→ **Work required**: The records that follow are to be reproduced verbatim.

(Stored data)
○ ○ ○
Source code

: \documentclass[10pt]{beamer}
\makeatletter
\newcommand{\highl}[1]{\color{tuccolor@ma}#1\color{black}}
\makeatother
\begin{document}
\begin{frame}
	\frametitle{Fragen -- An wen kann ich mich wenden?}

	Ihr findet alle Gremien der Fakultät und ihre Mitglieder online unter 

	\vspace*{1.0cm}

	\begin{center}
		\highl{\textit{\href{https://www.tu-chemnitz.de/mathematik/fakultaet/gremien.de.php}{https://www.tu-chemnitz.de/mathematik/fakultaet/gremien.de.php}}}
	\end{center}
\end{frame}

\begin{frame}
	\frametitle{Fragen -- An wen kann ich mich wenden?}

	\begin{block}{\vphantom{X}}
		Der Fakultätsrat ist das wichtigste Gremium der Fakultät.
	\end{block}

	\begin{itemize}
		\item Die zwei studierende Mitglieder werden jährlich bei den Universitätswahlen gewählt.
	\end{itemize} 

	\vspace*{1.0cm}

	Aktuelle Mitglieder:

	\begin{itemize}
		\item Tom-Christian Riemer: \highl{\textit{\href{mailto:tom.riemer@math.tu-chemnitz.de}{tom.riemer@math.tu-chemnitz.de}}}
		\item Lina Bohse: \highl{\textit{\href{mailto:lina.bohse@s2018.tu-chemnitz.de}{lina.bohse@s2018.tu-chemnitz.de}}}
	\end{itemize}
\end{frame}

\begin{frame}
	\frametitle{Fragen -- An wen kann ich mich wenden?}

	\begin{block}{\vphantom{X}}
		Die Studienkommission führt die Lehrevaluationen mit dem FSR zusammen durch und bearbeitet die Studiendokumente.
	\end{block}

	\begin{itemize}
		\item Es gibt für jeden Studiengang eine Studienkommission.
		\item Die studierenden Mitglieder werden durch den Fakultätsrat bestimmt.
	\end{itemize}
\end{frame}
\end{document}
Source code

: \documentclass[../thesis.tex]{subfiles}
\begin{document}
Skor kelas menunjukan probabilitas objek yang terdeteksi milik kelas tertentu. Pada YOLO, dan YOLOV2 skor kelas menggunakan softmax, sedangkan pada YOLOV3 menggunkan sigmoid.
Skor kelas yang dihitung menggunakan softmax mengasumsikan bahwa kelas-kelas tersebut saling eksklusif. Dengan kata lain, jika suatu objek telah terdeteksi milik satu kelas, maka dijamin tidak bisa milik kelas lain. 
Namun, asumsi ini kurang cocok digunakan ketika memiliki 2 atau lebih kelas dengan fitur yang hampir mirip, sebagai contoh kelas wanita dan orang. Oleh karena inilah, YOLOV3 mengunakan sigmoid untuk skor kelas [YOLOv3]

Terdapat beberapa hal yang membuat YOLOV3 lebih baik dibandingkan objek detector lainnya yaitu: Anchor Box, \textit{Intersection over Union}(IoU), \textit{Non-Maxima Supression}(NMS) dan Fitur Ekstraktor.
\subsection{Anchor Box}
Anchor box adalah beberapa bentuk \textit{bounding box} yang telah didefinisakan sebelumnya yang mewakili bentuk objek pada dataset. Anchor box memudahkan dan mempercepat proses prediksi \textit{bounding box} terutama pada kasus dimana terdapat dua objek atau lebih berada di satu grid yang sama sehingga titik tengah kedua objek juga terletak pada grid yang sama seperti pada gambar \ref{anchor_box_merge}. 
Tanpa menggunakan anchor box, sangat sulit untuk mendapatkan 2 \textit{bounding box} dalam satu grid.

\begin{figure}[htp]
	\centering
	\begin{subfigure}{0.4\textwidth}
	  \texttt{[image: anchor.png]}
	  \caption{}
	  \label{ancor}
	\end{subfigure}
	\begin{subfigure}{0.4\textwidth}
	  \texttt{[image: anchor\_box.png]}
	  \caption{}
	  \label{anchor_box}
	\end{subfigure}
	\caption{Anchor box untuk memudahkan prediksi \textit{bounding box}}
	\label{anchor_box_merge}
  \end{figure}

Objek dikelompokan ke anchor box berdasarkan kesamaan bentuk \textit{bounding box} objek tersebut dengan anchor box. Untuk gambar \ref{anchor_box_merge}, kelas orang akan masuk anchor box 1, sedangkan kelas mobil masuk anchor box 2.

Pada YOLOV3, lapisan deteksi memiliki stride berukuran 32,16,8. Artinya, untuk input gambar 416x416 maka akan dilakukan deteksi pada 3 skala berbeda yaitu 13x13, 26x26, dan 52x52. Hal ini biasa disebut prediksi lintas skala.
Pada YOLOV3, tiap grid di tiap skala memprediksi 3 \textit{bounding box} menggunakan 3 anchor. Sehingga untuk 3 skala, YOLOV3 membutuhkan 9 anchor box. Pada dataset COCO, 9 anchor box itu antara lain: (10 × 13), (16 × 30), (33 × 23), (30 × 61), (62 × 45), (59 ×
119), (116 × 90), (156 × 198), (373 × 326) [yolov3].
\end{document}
○ ○ ○
→ **Problem solution**:
Source code

: \documentclass[10pt]{beamer}
\makeatletter
\newcommand{\highl}[1]{\color{tuccolor@ma}#1\color{black}}
\makeatother
\begin{document}
\begin{frame}
	\frametitle{Fragen -- An wen kann ich mich wenden?}

	Ihr findet alle Gremien der Fakultät und ihre Mitglieder online unter 

	\vspace*{1.0cm}

	\begin{center}
		\highl{\textit{\href{https://www.tu-chemnitz.de/mathematik/fakultaet/gremien.de.php}{https://www.tu-chemnitz.de/mathematik/fakultaet/gremien.de.php}}}
	\end{center}
\end{frame}

\begin{frame}
	\frametitle{Fragen -- An wen kann ich mich wenden?}

	\begin{block}{\vphantom{X}}
		Der Fakultätsrat ist das wichtigste Gremium der Fakultät.
	\end{block}

	\begin{itemize}
		\item Die zwei studierende Mitglieder werden jährlich bei den Universitätswahlen gewählt.
	\end{itemize} 

	\vspace*{1.0cm}

	Aktuelle Mitglieder:

	\begin{itemize}
		\item Tom-Christian Riemer: \highl{\textit{\href{mailto:tom.riemer@math.tu-chemnitz.de}{tom.riemer@math.tu-chemnitz.de}}}
		\item Lina Bohse: \highl{\textit{\href{mailto:lina.bohse@s2018.tu-chemnitz.de}{lina.bohse@s2018.tu-chemnitz.de}}}
	\end{itemize}
\end{frame}

\begin{frame}
	\frametitle{Fragen -- An wen kann ich mich wenden?}

	\begin{block}{\vphantom{X}}
		Die Studienkommission führt die Lehrevaluationen mit dem FSR zusammen durch und bearbeitet die Studiendokumente.
	\end{block}

	\begin{itemize}
		\item Es gibt für jeden Studiengang eine Studienkommission.
		\item Die studierenden Mitglieder werden durch den Fakultätsrat bestimmt.
	\end{itemize}
\end{frame}
\end{document}
Source code

: \documentclass[../thesis.tex]{subfiles}
\begin{document}
Skor kelas menunjukan probabilitas objek yang terdeteksi milik kelas tertentu. Pada YOLO, dan YOLOV2 skor kelas menggunakan softmax, sedangkan pada YOLOV3 menggunkan sigmoid.
Skor kelas yang dihitung menggunakan softmax mengasumsikan bahwa kelas-kelas tersebut saling eksklusif. Dengan kata lain, jika suatu objek telah terdeteksi milik satu kelas, maka dijamin tidak bisa milik kelas lain. 
Namun, asumsi ini kurang cocok digunakan ketika memiliki 2 atau lebih kelas dengan fitur yang hampir mirip, sebagai contoh kelas wanita dan orang. Oleh karena inilah, YOLOV3 mengunakan sigmoid untuk skor kelas [YOLOv3]

Terdapat beberapa hal yang membuat YOLOV3 lebih baik dibandingkan objek detector lainnya yaitu: Anchor Box, \textit{Intersection over Union}(IoU), \textit{Non-Maxima Supression}(NMS) dan Fitur Ekstraktor.
\subsection{Anchor Box}
Anchor box adalah beberapa bentuk \textit{bounding box} yang telah didefinisakan sebelumnya yang mewakili bentuk objek pada dataset. Anchor box memudahkan dan mempercepat proses prediksi \textit{bounding box} terutama pada kasus dimana terdapat dua objek atau lebih berada di satu grid yang sama sehingga titik tengah kedua objek juga terletak pada grid yang sama seperti pada gambar \ref{anchor_box_merge}. 
Tanpa menggunakan anchor box, sangat sulit untuk mendapatkan 2 \textit{bounding box} dalam satu grid.

\begin{figure}[htp]
	\centering
	\begin{subfigure}{0.4\textwidth}
	  \texttt{[image: anchor.png]}
	  \caption{}
	  \label{ancor}
	\end{subfigure}
	\begin{subfigure}{0.4\textwidth}
	  \texttt{[image: anchor\_box.png]}
	  \caption{}
	  \label{anchor_box}
	\end{subfigure}
	\caption{Anchor box untuk memudahkan prediksi \textit{bounding box}}
	\label{anchor_box_merge}
  \end{figure}

Objek dikelompokan ke anchor box berdasarkan kesamaan bentuk \textit{bounding box} objek tersebut dengan anchor box. Untuk gambar \ref{anchor_box_merge}, kelas orang akan masuk anchor box 1, sedangkan kelas mobil masuk anchor box 2.

Pada YOLOV3, lapisan deteksi memiliki stride berukuran 32,16,8. Artinya, untuk input gambar 416x416 maka akan dilakukan deteksi pada 3 skala berbeda yaitu 13x13, 26x26, dan 52x52. Hal ini biasa disebut prediksi lintas skala.
Pada YOLOV3, tiap grid di tiap skala memprediksi 3 \textit{bounding box} menggunakan 3 anchor. Sehingga untuk 3 skala, YOLOV3 membutuhkan 9 anchor box. Pada dataset COCO, 9 anchor box itu antara lain: (10 × 13), (16 × 30), (33 × 23), (30 × 61), (62 × 45), (59 ×
119), (116 × 90), (156 × 198), (373 × 326) [yolov3].
\end{document}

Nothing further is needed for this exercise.